EXERCISE DIRECTIONS:
In the records that follow, the lines from the one containing "SimonK Firmware mit" to the one containing "abmacht. Je nach", inclusive, are to be given again exactly.

--- RECORDS Enclosed Below ---

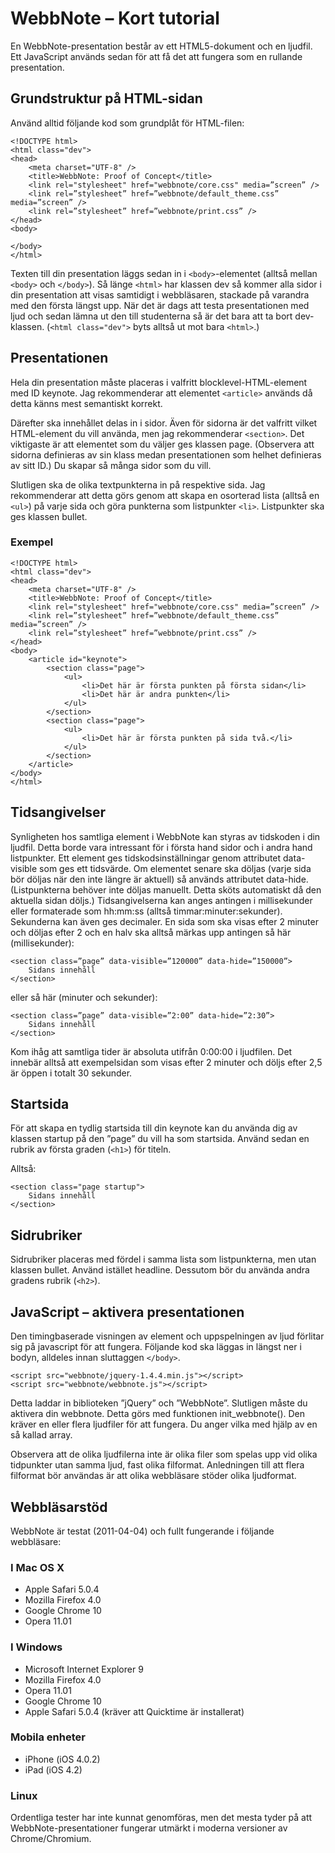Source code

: WebbNote – Kort tutorial
==========

En WebbNote-presentation består av ett HTML5-dokument och en ljudfil. Ett JavaScript används sedan för att få det att fungera som en rullande presentation.

Grundstruktur på HTML-sidan
--------
Använd alltid följande kod som grundplåt för HTML-filen:

	<!DOCTYPE html>
	<html class="dev">
	<head>
		<meta charset="UTF-8" />
		<title>WebbNote: Proof of Concept</title>
		<link rel="stylesheet" href="webbnote/core.css" media=”screen” />
		<link rel=”stylesheet” href=”webbnote/default_theme.css” media=”screen” />
		<link rel=”stylesheet” href=”webbnote/print.css” />
	</head>
	<body>
	
	</body>
	</html>

Texten till din presentation läggs sedan in i `<body>`-elementet (alltså mellan `<body>` och `</body>`). Så länge `<html>` har klassen dev så kommer alla sidor i din presentation att visas samtidigt i webbläsaren, stackade på varandra med den första längst upp. När det är dags att testa presentationen med ljud och sedan lämna ut den till studenterna så är det bara att ta bort dev-klassen. (`<html class="dev">` byts alltså ut mot bara `<html>`.)

Presentationen
--------
Hela din presentation måste placeras i valfritt blocklevel-HTML-element med ID keynote. Jag rekommenderar att elementet `<article>` används då detta känns mest semantiskt korrekt.

Därefter ska innehållet delas in i sidor. Även för sidorna är det valfritt vilket HTML-element du vill använda, men jag rekommenderar `<section>`. Det viktigaste är att elementet som du väljer ges klassen page. (Observera att sidorna definieras av sin klass medan presentationen som helhet definieras av sitt ID.) Du skapar så många sidor som du vill.

Slutligen ska de olika textpunkterna in på respektive sida. Jag rekommenderar att detta görs genom att skapa en osorterad lista (alltså en `<ul>`) på varje sida och göra punkterna som listpunkter `<li>`. Listpunkter ska ges klassen bullet.

### Exempel
	<!DOCTYPE html>
	<html class="dev">
	<head>
		<meta charset="UTF-8" />
		<title>WebbNote: Proof of Concept</title>
		<link rel="stylesheet" href="webbnote/core.css" media=”screen” />
		<link rel=”stylesheet” href=”webbnote/default_theme.css” media=”screen” />
		<link rel=”stylesheet” href=”webbnote/print.css” />
	</head>
	<body>
		<article id="keynote">
			<section class="page">
				<ul>
					<li>Det här är första punkten på första sidan</li>
					<li>Det här är andra punkten</li>
				</ul>
			</section>
			<section class="page">
				<ul>
					<li>Det här är första punkten på sida två.</li>
				</ul>
			</section>
		</article>
	</body>
	</html>

Tidsangivelser
---------
Synligheten hos samtliga element i WebbNote kan styras av tidskoden i din ljudfil. Detta borde vara intressant för i första hand sidor och i andra hand listpunkter.
Ett element ges tidskodsinställningar genom attributet data-visible som ges ett tidsvärde. Om elementet senare ska döljas (varje sida bör döljas när den inte längre är aktuell) så används attributet data-hide. (Listpunkterna behöver inte döljas manuellt. Detta sköts automatiskt då den aktuella sidan döljs.)
Tidsangivelserna kan anges antingen i millisekunder eller formaterade som hh:mm:ss (alltså timmar:minuter:sekunder). Sekunderna kan även ges decimaler.
En sida som ska visas efter 2 minuter och döljas efter 2 och en halv ska alltså märkas upp antingen så här (millisekunder):

	<section class=”page” data-visible=”120000” data-hide=”150000”>
		Sidans innehåll
	</section>

eller så här (minuter och sekunder):

	<section class=”page” data-visible=”2:00” data-hide=”2:30”>
		Sidans innehåll
	</section>

Kom ihåg att samtliga tider är absoluta utifrån 0:00:00 i ljudfilen. Det innebär alltså att exempelsidan som visas efter 2 minuter och döljs efter 2,5 är öppen i totalt 30 sekunder.

Startsida
----------
För att skapa en tydlig startsida till din keynote kan du använda dig av klassen startup på den ”page” du vill ha som startsida. Använd sedan en rubrik av första graden (`<h1>`) för titeln.

Alltså:

	<section class="page startup">
		Sidans innehåll
	</section>

Sidrubriker
---------------
Sidrubriker placeras med fördel i samma lista som listpunkterna, men utan klassen bullet. Använd istället headline. Dessutom bör du använda andra gradens rubrik (`<h2>`).

JavaScript – aktivera presentationen
----------------------------------------------
Den timingbaserade visningen av element och uppspelningen av ljud förlitar sig på javascript för att fungera. Följande kod ska läggas in längst ner i bodyn, alldeles innan sluttaggen `</body>`.

	<script src="webbnote/jquery-1.4.4.min.js"></script>
	<script src="webbnote/webbnote.js"></script>

Detta laddar in biblioteken ”jQuery” och ”WebbNote”. Slutligen måste du aktivera din webbnote. Detta görs med funktionen init_webbnote(). Den kräver en eller flera ljudfiler för att fungera. Du anger vilka med hjälp av en så kallad array.
	<script>
		var files = new Array(ljudfil.mp3', 'ljudfil.aac', ljudfil.wav');
		init_webbnote(files);
	</script>

Observera att de olika ljudfilerna inte är olika filer som spelas upp vid olika tidpunkter utan samma ljud, fast olika filformat. Anledningen till att flera filformat bör användas är att olika webbläsare stöder olika ljudformat.

Webbläsarstöd
-------------------
WebbNote är testat (2011-04-04) och fullt fungerande i följande webbläsare:

### I Mac OS X
* Apple Safari 5.0.4
* Mozilla Firefox 4.0
* Google Chrome 10
* Opera 11.01

### I Windows
* Microsoft Internet Explorer 9
* Mozilla Firefox 4.0
* Opera 11.01
* Google Chrome 10
* Apple Safari 5.0.4 (kräver att Quicktime är installerat)

### Mobila enheter
* iPhone (iOS 4.0.2)
* iPad (iOS 4.2)

### Linux
Ordentliga tester har inte kunnat genomföras, men det mesta tyder på att WebbNote-presentationer fungerar utmärkt i moderna versioner av Chrome/Chromium.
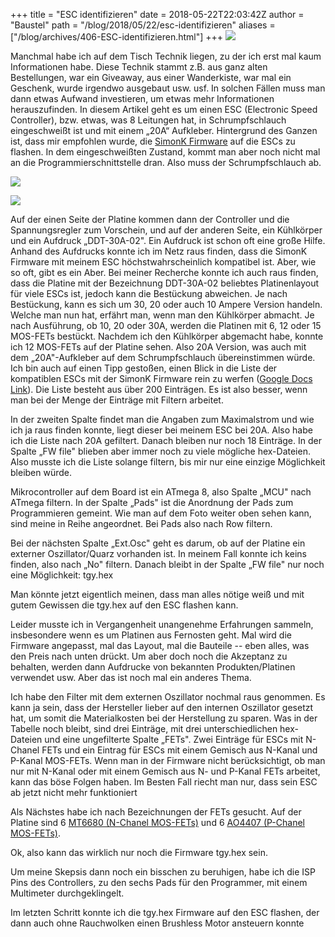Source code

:+++
title = "ESC identifizieren"
date = 2018-05-22T22:03:42Z
author = "Baustel"
path = "/blog/2018/05/22/esc-identifizieren"
aliases = ["/blog/archives/406-ESC-identifizieren.html"]
+++
![](/media/ESC-584x438.jpg)

Manchmal habe ich auf dem Tisch Technik liegen, zu der ich erst mal kaum
Informationen habe. Diese Technik stammt z.B. aus ganz alten
Bestellungen, war ein Giveaway, aus einer Wanderkiste, war mal ein
Geschenk, wurde irgendwo ausgebaut usw. usf. In solchen Fällen muss man
dann etwas Aufwand investieren, um etwas mehr Informationen
herauszufinden. In diesem Artikel geht es um einen ESC (Electronic Speed
Controller), bzw. etwas, was 8 Leitungen hat, in Schrumpfschlauch
eingeschweißt ist und mit einem „20A“ Aufkleber. Hintergrund des Ganzen
ist, dass mir empfohlen wurde, die [SimonK
Firmware](https://github.com/sim-/tgy) auf die ESCs zu flashen. In dem
eingeschweißten Zustand, kommt man aber noch nicht mal an die
Programmierschnittstelle dran. Also muss der Schrumpfschlauch ab.

![](/media/ESC_Controller-584x438.jpg)

![](/media/ESC_Kuehlkoerper-584x438.jpg)

Auf der einen Seite der Platine kommen dann der Controller und die
Spannungsregler zum Vorschein, und auf der anderen Seite, ein Kühlkörper
und ein Aufdruck „DDT-30A-02". Ein Aufdruck ist schon oft eine große
Hilfe. Anhand des Aufdrucks konnte ich im Netz raus finden, dass die
SimonK Firmware mit meinem ESC höchstwahrscheinlich kompatibel ist.
Aber, wie so oft, gibt es ein Aber. Bei meiner Recherche konnte ich auch
raus finden, dass die Platine mit der Bezeichnung DDT-30A-02 beliebtes
Platinenlayout für viele ESCs ist, jedoch kann die Bestückung abweichen.
Je nach Bestückung, kann es sich um 30, 20 oder auch 10 Ampere Version
handeln. Welche man nun hat, erfährt man, wenn man den Kühlkörper
abmacht. Je nach Ausführung, ob 10, 20 oder 30A, werden die Platinen mit
6, 12 oder 15 MOS-FETs bestückt. Nachdem ich den Kühlkörper abgemacht
habe, konnte ich 12 MOS-FETs auf der Platine sehen. Also 20A Version,
was auch mit dem „20A"-Aufkleber auf dem Schrumpfschlauch übereinstimmen
würde. Ich bin auch auf einen Tipp gestoßen, einen Blick in die Liste
der kompatiblen ESCs mit der SimonK Firmware rein zu werfen ([Google Docs
Link](https://docs.google.com/spreadsheets/d/13tMlu5ldLNpZXwbe6UhDHJhcgTVuljm8HDiDp9WO9Pk/edit#gid=0)).
Die Liste besteht aus über 200 Einträgen. Es ist also besser, wenn man
bei der Menge der Einträge mit Filtern arbeitet.

In der zweiten Spalte findet man die Angaben zum Maximalstrom und wie
ich ja raus finden konnte, liegt dieser bei meinem ESC bei 20A. Also
habe ich die Liste nach 20A gefiltert. Danach bleiben nur noch 18
Einträge. In der Spalte „FW file" blieben aber immer noch zu viele
mögliche hex-Dateien. Also musste ich die Liste solange filtern, bis mir
nur eine einzige Möglichkeit bleiben würde.

Mikrocontroller auf dem Board ist ein ATmega 8, also Spalte „MCU" nach
ATmega filtern. In der Spalte „Pads" ist die Anordnung der Pads zum
Programmieren gemeint. Wie man auf dem Foto weiter oben sehen kann, sind
meine in Reihe angeordnet. Bei Pads also nach Row filtern.

Bei der nächsten Spalte „Ext.Osc" geht es darum, ob auf der Platine ein
externer Oszillator/Quarz vorhanden ist. In meinem Fall konnte ich keins
finden, also nach „No" filtern. Danach bleibt in der Spalte „FW file"
nur noch eine Möglichkeit: tgy.hex

Man könnte jetzt eigentlich meinen, dass man alles nötige weiß und mit
gutem Gewissen die tgy.hex auf den ESC flashen kann.

Leider musste ich in Vergangenheit unangenehme Erfahrungen sammeln,
insbesondere wenn es um Platinen aus Fernosten geht. Mal wird die
Firmware angepasst, mal das Layout, mal die Bauteile -- eben alles, was
den Preis nach unten drückt. Um aber doch noch die Akzeptanz zu
behalten, werden dann Aufdrucke von bekannten Produkten/Platinen
verwendet usw. Aber das ist noch mal ein anderes Thema.

Ich habe den Filter mit dem externen Oszillator nochmal raus genommen.
Es kann ja sein, dass der Hersteller lieber auf den internen Oszillator
gesetzt hat, um somit die Materialkosten bei der Herstellung zu sparen.
Was in der Tabelle noch bleibt, sind drei Einträge, mit drei
unterschiedlichen hex-Dateien und eine ungefilterte Spalte „FETs". Zwei
Einträge für ESCs mit N-Chanel FETs und ein Eintrag für ESCs mit einem
Gemisch aus N-Kanal und P-Kanal MOS-FETs. Wenn man in der Firmware nicht
berücksichtigt, ob man nur mit N-Kanal oder mit einem Gemisch aus N- und
P-Kanal FETs arbeitet, kann das böse Folgen haben. Im Besten Fall riecht
man nur, dass sein ESC ab jetzt nicht mehr funktioniert

Als Nächstes habe ich nach Bezeichnungen der FETs gesucht. Auf der
Platine sind 6 [MT6680 (N-Chanel
MOS-FETs)](https://www.mtsemi.com/uploadfile/MT6680.pdf) und 6 [AO4407
(P-Chanel MOS-FETs)](https://aosmd.com/pdfs/datasheet/ao4407.pdf).

Ok, also kann das wirklich nur noch die Firmware tgy.hex sein.

Um meine Skepsis dann noch ein bisschen zu beruhigen, habe ich die ISP
Pins des Controllers, zu den sechs Pads für den Programmer, mit einem
Multimeter durchgeklingelt.

Im letzten Schritt konnte ich die tgy.hex Firmware auf den ESC flashen,
der dann auch ohne Rauchwolken einen Brushless Motor ansteuern konnte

--- End of Enclosed RECORDS ---

YOUR RESPONSE:
SimonK Firmware mit meinem ESC höchstwahrscheinlich kompatibel ist.
Aber, wie so oft, gibt es ein Aber. Bei meiner Recherche konnte ich auch
raus finden, dass die Platine mit der Bezeichnung DDT-30A-02 beliebtes
Platinenlayout für viele ESCs ist, jedoch kann die Bestückung abweichen.
Je nach Bestückung, kann es sich um 30, 20 oder auch 10 Ampere Version
handeln. Welche man nun hat, erfährt man, wenn man den Kühlkörper
abmacht. Je nach Ausführung, ob 10, 20 oder 30A, werden die Platinen mit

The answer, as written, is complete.